◆ Work item: Every line below that holds the string "MEMS" must be copied.

━━ Records for this exercise ━━

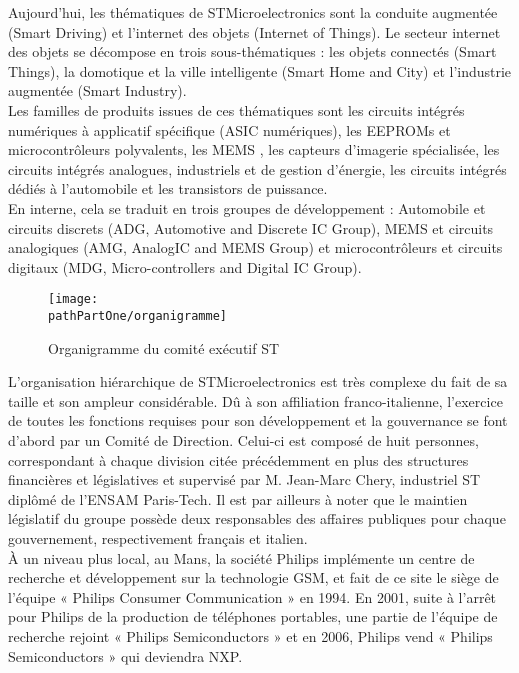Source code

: Aujourd’hui, les thématiques de STMicroelectronics sont la conduite augmentée
(Smart Driving) et l’internet des objets (Internet of Things). Le secteur
internet des objets se décompose en trois sous-thématiques : les objets
connectés (Smart Things), la domotique et la ville intelligente (Smart Home
and City) et l’industrie augmentée (Smart Industry). \\

Les familles de produits issues de ces thématiques sont les circuits intégrés
numériques à applicatif spécifique (ASIC numériques), les EEPROMs et
microcontrôleurs polyvalents, les MEMS , les capteurs d’imagerie spécialisée,
les circuits intégrés analogues, industriels et de gestion d’énergie, les
circuits intégrés dédiés à l’automobile et les transistors de puissance. \\

En interne, cela se traduit en trois groupes de développement : Automobile et
circuits discrets (ADG, Automotive and Discrete IC Group), MEMS et circuits
analogiques (AMG, AnalogIC and MEMS Group) et microcontrôleurs et circuits
digitaux (MDG, Micro-controllers and Digital IC Group). \\

\begin{figure}[H]
    \begin{center}
        \texttt{[image: \\pathPartOne/organigramme]}
        \caption{Organigramme du comité exécutif ST}
        \label{fig:organigramme}
    \end{center}
\end{figure}

L’organisation hiérarchique de STMicroelectronics est très complexe du fait de
sa taille et son ampleur considérable. Dû à son affiliation franco-italienne,
l’exercice de toutes les fonctions requises pour son développement et la
gouvernance se font d’abord par un Comité de Direction. Celui-ci est composé
de huit personnes, correspondant à chaque division citée précédemment en plus
des structures financières et législatives et supervisé par M.  Jean-Marc
Chery, industriel ST diplômé de l'ENSAM Paris-Tech. Il est par ailleurs à
noter que le maintien législatif du groupe possède deux responsables des
affaires publiques pour chaque gouvernement, respectivement français et
italien. \\

À un niveau plus local, au Mans, la société Philips implémente un centre de
recherche et développement sur la technologie GSM, et fait de ce site le siège
de l’équipe « Philips Consumer Communication » en 1994. En 2001, suite à
l’arrêt pour Philips de la production de téléphones portables, une partie de
l’équipe de recherche rejoint « Philips Semiconductors » et en 2006, Philips
vend « Philips Semiconductors » qui deviendra NXP. \\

━━━

◆ Response:
microcontrôleurs polyvalents, les MEMS , les capteurs d’imagerie spécialisée,
circuits discrets (ADG, Automotive and Discrete IC Group), MEMS et circuits
analogiques (AMG, AnalogIC and MEMS Group) et microcontrôleurs et circuits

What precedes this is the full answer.